Aditya Chakrabortty's brilliant Alternatives column in the Guardian shows what UK news can be like when its agenda is focussed on local solutions; on people's capabilities rather than their limitations and failures; on when great ideas get brewed up in communities, and then become models to be emulated far and wide.

This week's article is about Parkrun, a charity that's started from one man's enthusiasm for organising runs in his local park, and has become a global phenomenon - with 5 times what the London Marathon manages once a year, running every week in parks around the world (that's 250,000). The founder had to write his own software, do his own negotiations with parks, and relies on thousands of hours of volunteer labour. But he's created a bottom-up culture of enthusiastic running in communities across the UK and beyond - with, as the article shows, a lot of joy and tears involved. 

The most interesting point in Chakrabortty's piece is what Parkrun (and other volunteer-run enterprises like Wikipedia) tell us about where innovation is to come from in the future. When the machines are taking over humans' physical and cognitive routines, will our best ideas come from the social, cultural and emotional domains?

Chakrabortty develops the point:

Parkrun is an example of “people’s innovation”, according to Steve Flowers at the University of Kent’s business school. They’re driven by users rather than producers, by volunteers rather than professionals; they’re horizontal rather than hierarchical, and they’re not primarily about making money. What drives these citizen innovators isn’t pay, but purpose: to have fun, gain work experience or just help others.
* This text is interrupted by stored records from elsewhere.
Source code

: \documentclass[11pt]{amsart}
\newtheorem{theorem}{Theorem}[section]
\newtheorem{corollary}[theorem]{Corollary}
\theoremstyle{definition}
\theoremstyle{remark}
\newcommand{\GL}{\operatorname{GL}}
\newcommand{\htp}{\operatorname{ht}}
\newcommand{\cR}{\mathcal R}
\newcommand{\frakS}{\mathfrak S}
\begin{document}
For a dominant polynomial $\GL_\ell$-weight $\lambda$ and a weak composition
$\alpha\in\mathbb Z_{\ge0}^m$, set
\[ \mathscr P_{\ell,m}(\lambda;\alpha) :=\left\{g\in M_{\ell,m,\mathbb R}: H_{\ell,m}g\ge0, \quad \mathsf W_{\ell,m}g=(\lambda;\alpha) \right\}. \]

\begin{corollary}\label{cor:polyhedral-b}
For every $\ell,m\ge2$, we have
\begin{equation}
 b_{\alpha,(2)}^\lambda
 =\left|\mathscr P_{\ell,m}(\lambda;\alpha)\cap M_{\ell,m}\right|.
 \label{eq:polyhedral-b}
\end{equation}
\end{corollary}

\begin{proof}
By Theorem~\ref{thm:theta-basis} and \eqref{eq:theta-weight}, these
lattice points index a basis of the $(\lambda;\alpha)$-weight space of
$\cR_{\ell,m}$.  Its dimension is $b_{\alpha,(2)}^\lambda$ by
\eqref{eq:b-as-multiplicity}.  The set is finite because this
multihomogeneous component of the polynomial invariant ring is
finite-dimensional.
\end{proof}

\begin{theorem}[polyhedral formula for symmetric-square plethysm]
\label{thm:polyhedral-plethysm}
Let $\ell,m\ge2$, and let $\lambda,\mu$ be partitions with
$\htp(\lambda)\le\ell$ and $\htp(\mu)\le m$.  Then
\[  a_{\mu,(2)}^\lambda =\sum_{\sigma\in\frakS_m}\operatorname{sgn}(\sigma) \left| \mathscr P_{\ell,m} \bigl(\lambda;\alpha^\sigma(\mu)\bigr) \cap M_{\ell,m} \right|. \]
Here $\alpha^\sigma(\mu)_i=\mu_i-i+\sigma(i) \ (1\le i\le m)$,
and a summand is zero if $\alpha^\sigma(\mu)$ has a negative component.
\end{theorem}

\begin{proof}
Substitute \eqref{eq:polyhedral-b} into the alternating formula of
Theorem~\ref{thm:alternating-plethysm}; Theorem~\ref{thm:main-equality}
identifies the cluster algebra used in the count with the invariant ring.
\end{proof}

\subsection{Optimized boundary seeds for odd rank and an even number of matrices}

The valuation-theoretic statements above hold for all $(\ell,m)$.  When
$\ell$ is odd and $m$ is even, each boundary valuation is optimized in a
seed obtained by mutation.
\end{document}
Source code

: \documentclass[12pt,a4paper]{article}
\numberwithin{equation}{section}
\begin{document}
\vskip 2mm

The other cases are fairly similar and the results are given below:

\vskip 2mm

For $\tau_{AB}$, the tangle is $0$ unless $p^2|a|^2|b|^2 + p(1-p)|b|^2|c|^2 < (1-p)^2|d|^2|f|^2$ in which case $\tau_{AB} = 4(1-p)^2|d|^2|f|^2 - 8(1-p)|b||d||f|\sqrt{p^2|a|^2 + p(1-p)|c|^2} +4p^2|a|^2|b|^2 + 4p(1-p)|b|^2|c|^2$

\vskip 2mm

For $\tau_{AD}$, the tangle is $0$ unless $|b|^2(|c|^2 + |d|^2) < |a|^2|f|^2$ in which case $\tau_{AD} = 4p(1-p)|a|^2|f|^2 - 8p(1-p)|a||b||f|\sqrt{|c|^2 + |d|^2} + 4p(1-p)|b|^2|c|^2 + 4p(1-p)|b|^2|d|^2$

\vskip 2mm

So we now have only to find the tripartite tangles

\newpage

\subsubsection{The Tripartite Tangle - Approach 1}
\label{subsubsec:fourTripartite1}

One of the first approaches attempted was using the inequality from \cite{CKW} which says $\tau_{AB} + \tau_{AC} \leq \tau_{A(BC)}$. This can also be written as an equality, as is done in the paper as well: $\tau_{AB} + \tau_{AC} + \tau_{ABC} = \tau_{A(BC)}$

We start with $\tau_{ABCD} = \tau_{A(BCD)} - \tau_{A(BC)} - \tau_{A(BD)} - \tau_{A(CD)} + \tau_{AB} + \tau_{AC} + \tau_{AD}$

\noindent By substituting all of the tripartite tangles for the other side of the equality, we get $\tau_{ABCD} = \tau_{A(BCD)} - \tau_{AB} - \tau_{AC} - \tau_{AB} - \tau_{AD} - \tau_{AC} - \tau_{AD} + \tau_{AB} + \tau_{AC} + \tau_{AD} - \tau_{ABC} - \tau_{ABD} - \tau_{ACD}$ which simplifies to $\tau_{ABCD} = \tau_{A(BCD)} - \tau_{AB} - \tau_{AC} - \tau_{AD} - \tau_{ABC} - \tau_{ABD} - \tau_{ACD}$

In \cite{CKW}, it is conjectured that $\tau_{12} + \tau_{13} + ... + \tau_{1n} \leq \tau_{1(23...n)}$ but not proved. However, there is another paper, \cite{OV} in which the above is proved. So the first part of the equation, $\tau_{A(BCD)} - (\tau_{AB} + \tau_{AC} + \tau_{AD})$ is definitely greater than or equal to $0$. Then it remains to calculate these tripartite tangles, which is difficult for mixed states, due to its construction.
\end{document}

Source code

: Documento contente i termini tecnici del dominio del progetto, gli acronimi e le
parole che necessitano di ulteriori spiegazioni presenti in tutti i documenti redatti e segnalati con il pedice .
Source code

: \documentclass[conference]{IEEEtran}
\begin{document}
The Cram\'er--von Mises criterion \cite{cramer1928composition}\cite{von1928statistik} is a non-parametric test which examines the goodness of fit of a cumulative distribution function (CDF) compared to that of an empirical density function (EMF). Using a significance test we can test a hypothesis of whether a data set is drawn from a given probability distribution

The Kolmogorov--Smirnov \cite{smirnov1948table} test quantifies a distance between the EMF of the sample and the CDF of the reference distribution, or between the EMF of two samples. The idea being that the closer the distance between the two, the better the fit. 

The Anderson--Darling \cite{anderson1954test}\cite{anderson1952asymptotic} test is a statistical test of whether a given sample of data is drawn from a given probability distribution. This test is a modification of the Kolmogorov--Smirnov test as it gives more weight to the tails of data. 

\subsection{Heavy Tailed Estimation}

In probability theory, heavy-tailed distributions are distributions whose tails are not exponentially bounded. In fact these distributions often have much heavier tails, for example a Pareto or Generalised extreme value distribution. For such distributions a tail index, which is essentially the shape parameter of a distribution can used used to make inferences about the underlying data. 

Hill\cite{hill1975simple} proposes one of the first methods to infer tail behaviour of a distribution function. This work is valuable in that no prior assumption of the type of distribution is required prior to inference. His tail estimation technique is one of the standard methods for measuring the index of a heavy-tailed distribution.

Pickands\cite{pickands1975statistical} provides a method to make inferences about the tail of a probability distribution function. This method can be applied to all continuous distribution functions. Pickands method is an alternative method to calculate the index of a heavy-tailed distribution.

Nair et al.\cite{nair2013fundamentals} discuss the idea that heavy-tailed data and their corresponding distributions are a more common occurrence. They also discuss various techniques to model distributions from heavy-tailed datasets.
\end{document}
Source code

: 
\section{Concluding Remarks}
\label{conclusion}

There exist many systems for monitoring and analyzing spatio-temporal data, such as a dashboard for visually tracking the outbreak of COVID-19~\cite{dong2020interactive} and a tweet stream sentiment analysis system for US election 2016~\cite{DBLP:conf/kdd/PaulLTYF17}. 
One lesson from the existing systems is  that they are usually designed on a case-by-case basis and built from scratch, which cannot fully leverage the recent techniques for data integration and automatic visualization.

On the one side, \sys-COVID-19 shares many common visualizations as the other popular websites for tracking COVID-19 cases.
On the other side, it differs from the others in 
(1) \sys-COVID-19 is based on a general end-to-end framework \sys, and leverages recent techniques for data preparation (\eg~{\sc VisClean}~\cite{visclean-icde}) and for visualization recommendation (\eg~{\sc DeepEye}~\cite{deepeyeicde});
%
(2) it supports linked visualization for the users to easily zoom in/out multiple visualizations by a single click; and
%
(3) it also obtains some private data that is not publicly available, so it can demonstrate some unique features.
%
This is an inversion of how we have come to think of work – it is more the gentle anarchism that you see in your local park every Saturday.

Flowers sees examples of this spirit everywhere, from open-source software to the reviews posted on TripAdvisor to the way games-maker Valve encourages users to modify its software. “It’s the invisible industrial revolution,” he says. “It’s hiding in plain sight, and once you see it, it totally changes the way you look at innovation today.”

People’s innovation may even be bigger than the formal innovation economy. At Massachusetts Institute of Technology, Eric von Hippel carried out surveys in six developed countries, from the UK and US to South Korea and Finland. He found a total of 24.4 million “consumer innovators”, doing everything from modifying their coats to carry their babies securely, to establishing a GPS system to recover lost house keys. The UK has the single largest proportion of consumer innovators: more than 6% of all adults, or nearly 3 million people.

In his book Postcapitalism, Paul Mason writes with persuasive urgency about how this bottom-up economics could topple our existing order. Yet in the shorter run it may not challenge capitalism, but sit alongside it. You wouldn’t want a bunch of enthusiasts to design your local nuclear power station – but you might welcome their thoughts on how to reform social care reform.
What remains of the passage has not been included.